►
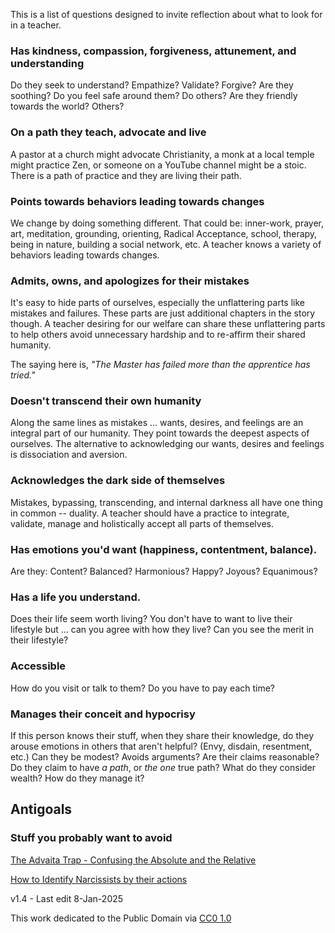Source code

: ﻿This is a list of questions designed to invite reflection about what to look for in a teacher.

### Has kindness, compassion, forgiveness, attunement, and understanding

Do they seek to understand? Empathize? Validate? Forgive? Are they soothing? Do you feel safe around them? Do others? Are they friendly towards the world? Others?

### On a path  they teach, advocate and live

A pastor at a church might advocate Christianity, a monk at a local temple might practice Zen, or someone on a YouTube channel might be a stoic. There is a path of practice and they are living their path.

### Points towards behaviors leading towards changes

We change by doing something different. That could be: inner-work, prayer, art, meditation, grounding, orienting, Radical Acceptance, school, therapy, being in nature, building a social network, etc. A teacher knows a variety of behaviors leading towards changes.

### Admits, owns, and apologizes for their mistakes

It's easy to hide parts of ourselves, especially the unflattering parts like mistakes and failures. These parts are just additional chapters in the story though. A teacher desiring for our welfare can share these unflattering parts to help others avoid unnecessary hardship and to re-affirm their shared humanity.  
  
The saying here is, _"The Master has failed more than the apprentice has tried."_
  
### Doesn't transcend their own humanity

Along the same lines as mistakes ... wants, desires, and feelings are an integral part of our humanity. They point towards the deepest aspects of ourselves. The alternative to acknowledging our wants, desires and feelings is dissociation and aversion.


### Acknowledges the dark side of themselves

Mistakes, bypassing, transcending, and internal darkness all have one thing in common -- duality. A teacher should have a practice to integrate, validate, manage and holistically accept all parts of themselves.
 
### Has  emotions  you'd want (happiness, contentment, balance).

Are they: Content? Balanced? Harmonious? Happy? Joyous? Equanimous?
  
### Has a life you understand.

Does their life seem worth living? You don't have to want to live their lifestyle but ... can you agree with how they live? Can you see the merit in their lifestyle?

### Accessible 

How do you visit or talk to them? Do you have to pay each time?

### Manages their conceit and hypocrisy

If this person knows their stuff, when they share their knowledge, do they arouse emotions in others that aren't helpful? (Envy, disdain, resentment, etc.) Can they be modest? Avoids arguments? Are their claims reasonable? Do they claim to have _a path_, or  _the one_  true path? What do they consider wealth? How do they manage it?

## Antigoals
### Stuff you probably want to avoid

[The Advaita Trap - Confusing the Absolute and the Relative](https://www.youtube.com/watch?v=4KXidr0z1RY)

[How to Identify Narcissists by their actions](https://www.sitwithariadne.com/2021/06/the-narcissists-prayer.html)


v1.4 - Last edit 8-Jan-2025 
 
This work dedicated to the Public Domain via [CC0 1.0](https://creativecommons.org/publicdomain/zero/1.0/)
◄
## Action item
Where the listing above has a line with "Does their life", start there, and output every line exactly through the line with "## Antigoals", which is also included.

## Final answer
Does their life seem worth living? You don't have to want to live their lifestyle but ... can you agree with how they live? Can you see the merit in their lifestyle?

### Accessible 

How do you visit or talk to them? Do you have to pay each time?

### Manages their conceit and hypocrisy

If this person knows their stuff, when they share their knowledge, do they arouse emotions in others that aren't helpful? (Envy, disdain, resentment, etc.) Can they be modest? Avoids arguments? Are their claims reasonable? Do they claim to have _a path_, or  _the one_  true path? What do they consider wealth? How do they manage it?

## Antigoals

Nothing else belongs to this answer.